2. 'top_addresses': Tracks the allocation state per process (machine, pid).
   It maintains 'remapped_max' (the highest allocated address in the
   virtualized space).

For each MMAP/MMAP2 event:
- We look up the DSO and invariant key in 'remap_addresses'. If found, we
  reuse the translation, preserving the offset within the mapping.
- If not found, we allocate a new remapped address space:
  - We use thread__find_map to look up the mapping immediately preceding
    the new one in the original address space (at start - 1). If
    the preceding
    mapping was also remapped, we place the new mapping
    contiguously after it in the remapped space. This preserves
    contiguity of split mappings (e.g., symbols split by HugeTLB,
    or anonymous .bss segments adjacent to initialized data).
  - If no contiguous mapping is found, we insert a 1-page gap from
    the highest allocated address (remapped_max) to prevent accidental
    merging of unrelated VMAs.
- The event's start address (and pgoff for kernel maps) is rewritten,
  and the event is delegated to the output writer.

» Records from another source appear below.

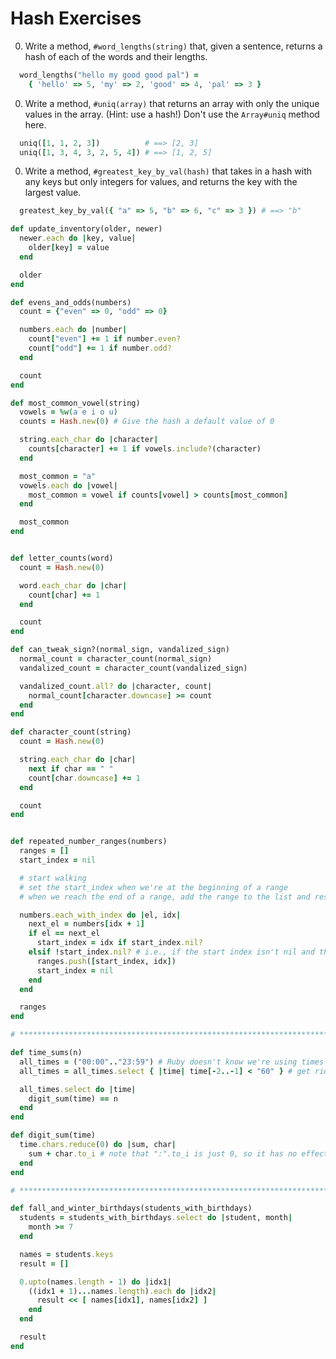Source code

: # Hash Exercises

0. Write a method, `#word_lengths(string)` that, given a sentence, returns a hash of each of the words and their lengths.

  ```ruby
    word_lengths("hello my good good pal") =
      { 'hello' => 5, 'my' => 2, 'good' => 4, 'pal' => 3 }
  ```

0. Write a method, `#uniq(array)` that returns an array with only the unique values in the array. (Hint: use a hash!) Don't use the `Array#uniq` method here.

  ```ruby
    uniq([1, 1, 2, 3])          # ==> [2, 3]
    uniq([1, 3, 4, 3, 2, 5, 4]) # ==> [1, 2, 5]
  ```

0. Write a method, `#greatest_key_by_val(hash)` that takes in a hash with any keys but only integers for values, and returns the key with the largest value.

  ```ruby
    greatest_key_by_val({ "a" => 5, "b" => 6, "c" => 3 }) # ==> "b"
  ```

```ruby
def update_inventory(older, newer)
  newer.each do |key, value|
    older[key] = value
  end

  older
end

def evens_and_odds(numbers)
  count = {"even" => 0, "odd" => 0}

  numbers.each do |number|
    count["even"] += 1 if number.even?
    count["odd"] += 1 if number.odd?
  end

  count
end

def most_common_vowel(string)
  vowels = %w(a e i o u)
  counts = Hash.new(0) # Give the hash a default value of 0

  string.each_char do |character|
    counts[character] += 1 if vowels.include?(character)
  end

  most_common = "a"
  vowels.each do |vowel|
    most_common = vowel if counts[vowel] > counts[most_common]
  end

  most_common
end


def letter_counts(word)
  count = Hash.new(0)

  word.each_char do |char|
    count[char] += 1
  end

  count
end

def can_tweak_sign?(normal_sign, vandalized_sign)
  normal_count = character_count(normal_sign)
  vandalized_count = character_count(vandalized_sign)

  vandalized_count.all? do |character, count|
    normal_count[character.downcase] >= count
  end
end

def character_count(string)
  count = Hash.new(0)

  string.each_char do |char|
    next if char == " "
    count[char.downcase] += 1
  end

  count
end


def repeated_number_ranges(numbers)
  ranges = []
  start_index = nil

  # start walking
  # set the start_index when we're at the beginning of a range
  # when we reach the end of a range, add the range to the list and reset the start_index

  numbers.each_with_index do |el, idx|
    next_el = numbers[idx + 1]
    if el == next_el
      start_index = idx if start_index.nil?
    elsif !start_index.nil? # i.e., if the start index isn't nil and the numbers switched
      ranges.push([start_index, idx])
      start_index = nil
    end
  end

  ranges
end

# ****************************************************************************

def time_sums(n)
  all_times = ("00:00".."23:59") # Ruby doesn't know we're using times so it will give us 00:60 - 00:99 also
  all_times = all_times.select { |time| time[-2..-1] < "60" } # get rid of the 00:60 - 00:99s

  all_times.select do |time|
    digit_sum(time) == n
  end
end

def digit_sum(time)
  time.chars.reduce(0) do |sum, char|
    sum + char.to_i # note that ":".to_i is just 0, so it has no effect
  end
end

# ****************************************************************************

def fall_and_winter_birthdays(students_with_birthdays)
  students = students_with_birthdays.select do |student, month|
    month >= 7
  end

  names = students.keys
  result = []

  0.upto(names.length - 1) do |idx1|
    ((idx1 + 1)...names.length).each do |idx2|
      result << [ names[idx1], names[idx2] ]
    end
  end

  result
end
```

To remain strictly conservative and guarantee security, the tool
scrubs breakpoint addresses (bp_addr) from all synthesized stream
headers, completely drops PERF_RECORD_TEXT_POKE events to prevent
absolute immediate pointer operands leaks, and drops unsupported
complex payloads (such as user register stacks, raw tracepoints, and
hardware AUX tracing frames).

Verification is reinforced with shell test ('inject_aslr.sh').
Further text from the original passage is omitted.